At its peak, diners were offered dozens of options: cheaper dishes from the popular ground floor food court, including Malaysian stir fry at Uncle Man’s and Indian at Four Seasons. For those wanting something a little more special, at least 12 restaurants were just a short walk up the stairs, where options included Italian, sushi, a bistro and a popular Coffee Club cafe.

Look past the closed signs, press your nose up to the glass doors and stare inside, and you might see other changes that appear to be more positive. Construction equipment can be seen dotted around the now deserted food court.

Plastic wrap covers the stairs and temporary walls appear to have been erected, suggesting some kind of renovation or rejuvenation work is under way.

Plastic wrap and construction equipment can be seen through Skyworld’s doors (Photo: The Spinoff)

If so, it’s been a long time coming. The building’s future has been a source of much speculation since two major features were published in June: The Spinoff’s An adventure every time: From Skyworld’s glitzy launch to its bleak present, and Metro magazine’s  A Quiet Place — The sad fate of the IMAX Centre. Both examined at the building’s origins as a central city adult playground featuring popular destinations Planet Hollywood, Borders and Burger King, then covered its diminished status, abandoned by almost all of its tenants.

A request for comment about the renovation work to JNJ Holdings, the company that owns and operates Skyworld, went unanswered. JNJ’s owner, James Kwak, is notoriously private and to date has granted just one interview, to Newshub reporter Simon Shepherd in 2017, around the time Skyworld was deemed a fire safety hazard by Auckland Council.

Auckland Council told The Spinoff a warrant of fitness for the building was applied for, and processed, on August 24, the day it was due to run out. That allows Skyworld to remain in operation until the same time next year.

Temporary walls appear to have been erected inside Skyworld (Photo: The Spinoff)

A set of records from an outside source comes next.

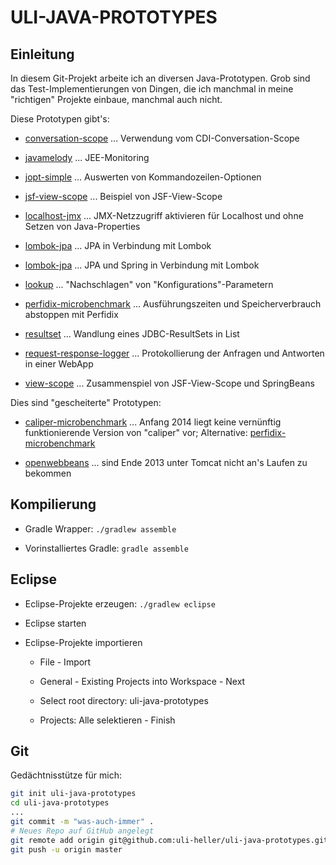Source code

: ULI-JAVA-PROTOTYPES
===================

Einleitung
----------

In diesem Git-Projekt arbeite ich an diversen Java-Prototypen.
Grob sind das Test-Implementierungen von Dingen, die ich manchmal
in meine "richtigen" Projekte einbaue, manchmal auch nicht.

Diese Prototypen gibt's:

* [conversation-scope](conversation-scope) ... Verwendung vom CDI-Conversation-Scope

* [javamelody](javamelody) ... JEE-Monitoring

* [jopt-simple](jopt-simple) ... Auswerten von Kommandozeilen-Optionen

* [jsf-view-scope](jsf-view-scope) ... Beispiel von JSF-View-Scope

* [localhost-jmx](localhost-jmx) ... JMX-Netzzugriff aktivieren für Localhost und ohne Setzen von Java-Properties

* [lombok-jpa](lombok-jpa) ... JPA in Verbindung mit Lombok

* [lombok-jpa](lombok-spring-jpa) ... JPA und Spring in Verbindung mit Lombok

* [lookup](lookup) ... "Nachschlagen" von "Konfigurations"-Parametern

* [perfidix-microbenchmark](perfidix-microbenchmark) ... Ausführungszeiten und Speicherverbrauch abstoppen mit Perfidix

* [resultset](resultset) ... Wandlung eines JDBC-ResultSets in List<Entity>

* [request-response-logger](request-response-logger) ... Protokollierung der Anfragen und Antworten in einer WebApp

* [view-scope](view-scope) ... Zusammenspiel von JSF-View-Scope und SpringBeans

Dies sind "gescheiterte" Prototypen:

* [caliper-microbenchmark](caliper-microbenchmark) ... Anfang 2014 liegt keine vernünftig funktionierende Version von "caliper" vor; Alternative: [perfidix-microbenchmark](perfidix-microbenchmark)

* [openwebbeans](openwebbeans) ... sind Ende 2013 unter Tomcat nicht an's Laufen zu bekommen

Kompilierung
------------

* Gradle Wrapper: `./gradlew assemble`

* Vorinstalliertes Gradle: `gradle assemble`

Eclipse
-------

* Eclipse-Projekte erzeugen: `./gradlew eclipse`

* Eclipse starten

* Eclipse-Projekte importieren

    * File - Import

    * General - Existing Projects into Workspace - Next

    * Select root directory: uli-java-prototypes

    * Projects: Alle selektieren - Finish


Git
---

Gedächtnisstütze für mich:

```sh
git init uli-java-prototypes
cd uli-java-prototypes
...
git commit -m "was-auch-immer" .
# Neues Repo auf GitHub angelegt
git remote add origin git@github.com:uli-heller/uli-java-prototypes.git
git push -u origin master
```
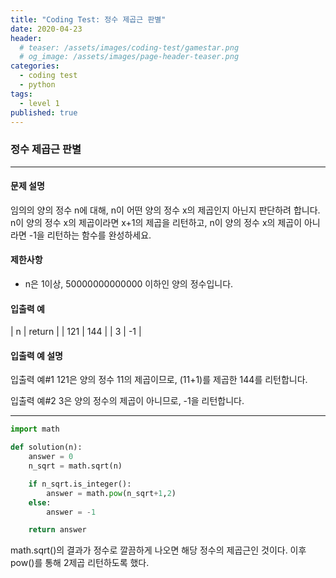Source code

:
 ```yaml
---
title: "Coding Test: 정수 제곱근 판별"
date: 2020-04-23
header:
  # teaser: /assets/images/coding-test/gamestar.png
  # og_image: /assets/images/page-header-teaser.png
categories:
  - coding test
  - python
tags:
  - level 1
published: true
---
```


###  정수 제곱근 판별

---

#### 문제 설명

임의의 양의 정수 n에 대해, n이 어떤 양의 정수 x의 제곱인지 아닌지 판단하려 합니다.
n이 양의 정수 x의 제곱이라면 x+1의 제곱을 리턴하고, n이 양의 정수 x의 제곱이 아니라면 -1을 리턴하는 함수를 완성하세요.

#### 제한사항

- n은 1이상, 50000000000000 이하인 양의 정수입니다.

#### 입출력 예

| n |	return |
| 121	 | 144 |
| 3	 | -1 |

#### 입출력 예 설명

입출력 예#1
121은 양의 정수 11의 제곱이므로, (11+1)를 제곱한 144를 리턴합니다.

입출력 예#2
3은 양의 정수의 제곱이 아니므로, -1을 리턴합니다.

---

```python
import math

def solution(n):
    answer = 0
    n_sqrt = math.sqrt(n)

    if n_sqrt.is_integer():
        answer = math.pow(n_sqrt+1,2)
    else:
        answer = -1

    return answer
```

math.sqrt()의 결과가 정수로 깔끔하게 나오면 해당 정수의 제곱근인 것이다. 이후 pow()를 통해 2제곱 리턴하도록 했다.
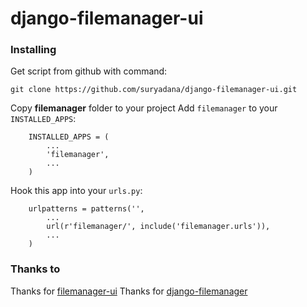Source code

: # django-filemanager-ui

### Installing
Get script from github with command:
```
git clone https://github.com/suryadana/django-filemanager-ui.git
```
Copy **filemanager** folder to your project
Add `filemanager` to your `INSTALLED_APPS`:
```   
    INSTALLED_APPS = (
        ...
        'filemanager',
        ...
    )
```

Hook this app into your ``urls.py``:
```
    urlpatterns = patterns('',
        ...
        url(r'filemanager/', include('filemanager.urls')),
        ...
    )
```

### Thanks to
Thanks for [filemanager-ui](https://github.com/guillermomartinez/filemanager-ui)
Thanks for [django-filemanager](https://github.com/byteweaver/django-filemanager)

The ground floor renovation work doesn’t appear to be the complete overhaul the building desperately needs, something Skyworld’s original architect, Ashley Allen, suggests might cost up to $20 million. At least three different architects have been engaged to sketch out future plans, which include rooftop dining options, a floating bar in the atrium, a giant neon red digital wraparound screen, and a huge outdoor elevator capable of taking 50 people at a time.

But it is some kind of progression, and that will be welcome news to fans of the building, those who still visit, wander around and remember Skyworld in its prime.

The other good news? Outside, ripped, photocopied posters advertise the return of the Lost in Time mini-golf experience, located in the building’s basement.

Who’s up for a touch of prehistoric putt-putt when we’re in level two?